Goodonya, Thinkerbell. Someone had to stand up for our national food.
Here is what happened in Thinkerbell’s own words (even the press release is brilliant):
Vegemite was forced into an unfamiliar position last night where we had to take out a full-page ad in the UK newspaper, The Mirror. The ad we ran (please see attached) was in response to Marmite (a softer, gentler, more polite version of Vegemite) handing out free jars of Marmite at the cricket in an attempt to woo those attending.

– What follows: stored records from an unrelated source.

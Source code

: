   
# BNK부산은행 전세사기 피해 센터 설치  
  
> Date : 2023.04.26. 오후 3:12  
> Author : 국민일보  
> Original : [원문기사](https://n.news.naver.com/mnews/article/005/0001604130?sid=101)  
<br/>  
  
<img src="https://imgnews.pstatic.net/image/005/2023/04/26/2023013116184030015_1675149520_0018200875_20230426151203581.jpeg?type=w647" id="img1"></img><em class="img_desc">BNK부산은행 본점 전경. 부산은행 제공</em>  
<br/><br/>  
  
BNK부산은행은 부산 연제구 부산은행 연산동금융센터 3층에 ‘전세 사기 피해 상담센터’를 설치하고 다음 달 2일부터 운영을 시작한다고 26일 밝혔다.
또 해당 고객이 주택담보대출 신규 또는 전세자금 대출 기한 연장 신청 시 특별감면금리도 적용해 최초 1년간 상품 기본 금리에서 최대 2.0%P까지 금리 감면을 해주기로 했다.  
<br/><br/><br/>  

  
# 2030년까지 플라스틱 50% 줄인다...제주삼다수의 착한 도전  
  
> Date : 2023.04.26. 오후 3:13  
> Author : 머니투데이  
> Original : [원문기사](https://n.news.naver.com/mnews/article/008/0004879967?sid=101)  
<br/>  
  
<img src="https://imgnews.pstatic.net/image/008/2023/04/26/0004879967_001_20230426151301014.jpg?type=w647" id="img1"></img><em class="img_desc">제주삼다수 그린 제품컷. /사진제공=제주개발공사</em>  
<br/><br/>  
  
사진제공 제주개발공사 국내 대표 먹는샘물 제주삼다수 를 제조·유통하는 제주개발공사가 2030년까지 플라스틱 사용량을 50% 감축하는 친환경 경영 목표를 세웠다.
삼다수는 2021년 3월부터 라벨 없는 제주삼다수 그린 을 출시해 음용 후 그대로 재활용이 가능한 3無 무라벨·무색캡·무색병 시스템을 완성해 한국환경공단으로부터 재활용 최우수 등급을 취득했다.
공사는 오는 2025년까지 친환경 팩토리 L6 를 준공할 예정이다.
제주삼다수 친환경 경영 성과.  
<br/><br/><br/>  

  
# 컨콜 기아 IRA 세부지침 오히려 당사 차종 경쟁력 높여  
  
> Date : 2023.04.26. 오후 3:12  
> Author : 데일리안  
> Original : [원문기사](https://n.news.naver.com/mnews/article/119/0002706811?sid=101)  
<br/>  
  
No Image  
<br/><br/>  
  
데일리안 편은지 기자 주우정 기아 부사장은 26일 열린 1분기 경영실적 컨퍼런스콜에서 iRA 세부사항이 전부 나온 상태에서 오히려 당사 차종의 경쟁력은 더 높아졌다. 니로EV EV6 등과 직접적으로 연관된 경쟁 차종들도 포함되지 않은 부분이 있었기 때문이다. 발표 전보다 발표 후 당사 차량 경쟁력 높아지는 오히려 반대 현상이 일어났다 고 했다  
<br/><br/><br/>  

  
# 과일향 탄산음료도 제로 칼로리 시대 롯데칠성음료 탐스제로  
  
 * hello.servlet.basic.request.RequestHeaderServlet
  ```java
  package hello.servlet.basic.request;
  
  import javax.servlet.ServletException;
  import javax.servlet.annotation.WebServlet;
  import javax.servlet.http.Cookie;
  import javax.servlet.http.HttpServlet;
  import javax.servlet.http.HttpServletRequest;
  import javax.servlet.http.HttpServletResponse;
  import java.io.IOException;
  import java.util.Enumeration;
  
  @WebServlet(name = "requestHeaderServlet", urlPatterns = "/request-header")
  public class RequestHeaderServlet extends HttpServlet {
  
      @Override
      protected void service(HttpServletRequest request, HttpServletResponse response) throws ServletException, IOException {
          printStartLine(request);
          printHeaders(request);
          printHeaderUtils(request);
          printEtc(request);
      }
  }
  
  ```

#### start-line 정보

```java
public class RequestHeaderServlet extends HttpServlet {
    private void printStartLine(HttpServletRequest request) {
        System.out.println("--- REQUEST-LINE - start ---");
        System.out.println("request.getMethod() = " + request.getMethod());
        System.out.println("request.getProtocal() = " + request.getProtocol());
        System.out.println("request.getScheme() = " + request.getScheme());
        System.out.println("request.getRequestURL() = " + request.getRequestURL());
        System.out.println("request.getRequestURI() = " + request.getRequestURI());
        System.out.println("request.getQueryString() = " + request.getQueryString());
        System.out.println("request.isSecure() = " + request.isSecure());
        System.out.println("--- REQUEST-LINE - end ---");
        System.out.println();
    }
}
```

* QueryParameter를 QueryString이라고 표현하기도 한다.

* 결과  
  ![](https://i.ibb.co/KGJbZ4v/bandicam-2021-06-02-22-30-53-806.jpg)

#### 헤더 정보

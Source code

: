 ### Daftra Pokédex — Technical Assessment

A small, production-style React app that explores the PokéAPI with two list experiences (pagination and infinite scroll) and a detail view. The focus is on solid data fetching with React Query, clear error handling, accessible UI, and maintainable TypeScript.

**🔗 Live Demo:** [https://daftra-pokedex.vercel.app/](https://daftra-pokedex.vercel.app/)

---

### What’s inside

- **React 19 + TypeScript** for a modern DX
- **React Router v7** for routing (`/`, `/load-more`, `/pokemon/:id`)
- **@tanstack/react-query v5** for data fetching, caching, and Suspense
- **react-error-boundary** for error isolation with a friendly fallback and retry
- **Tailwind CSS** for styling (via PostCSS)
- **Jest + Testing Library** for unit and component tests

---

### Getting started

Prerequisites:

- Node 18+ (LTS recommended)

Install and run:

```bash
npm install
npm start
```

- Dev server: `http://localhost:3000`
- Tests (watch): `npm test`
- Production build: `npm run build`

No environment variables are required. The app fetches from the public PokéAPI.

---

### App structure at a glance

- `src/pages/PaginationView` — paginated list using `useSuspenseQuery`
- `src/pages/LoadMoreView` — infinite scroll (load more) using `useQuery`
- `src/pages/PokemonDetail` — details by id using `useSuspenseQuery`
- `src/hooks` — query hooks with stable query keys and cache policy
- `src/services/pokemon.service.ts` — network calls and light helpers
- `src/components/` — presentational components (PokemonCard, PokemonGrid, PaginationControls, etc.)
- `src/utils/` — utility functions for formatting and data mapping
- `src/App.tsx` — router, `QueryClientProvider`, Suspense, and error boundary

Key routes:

The ad we felt compelled to run, explains why England’s beloved Marmite’s crusade is futile. You see Vegemite is made for Australia, we don’t expect the English to embrace our stronger, more resilient taste, and nor can we imagine many Australians going for a middle order substitute.
Matt Gray, Vegemite spokesperson in Australia, stated, “It’s not often we get brought into such a large-scale international conflict. However, we found Marmite’s behaviour to be a little untoward. It’s just not cricket to give away Marmite at the cricket. We just want to set the record straight that Australians will always prefer Vegemite as Vegemite actually tastes like Australia. The English are welcome to their mild Marmite, it probably suits their sensitive palates a little more.”
Vegemite was invented in Australia in 1923, made from the yeast extract from brewing beer – how Australian is that? Some would call it our national spread. We wish Marmite all the best, but don’t expect many Australians to be bowled over by its taste.
Vegemite is proud to Taste Like Australia, and promises to not mention Brexit in any press release.”
Thank you, Thinkerbell, for demonstrating why the world’s smartest adpeople say that our adpeople punch above their weight.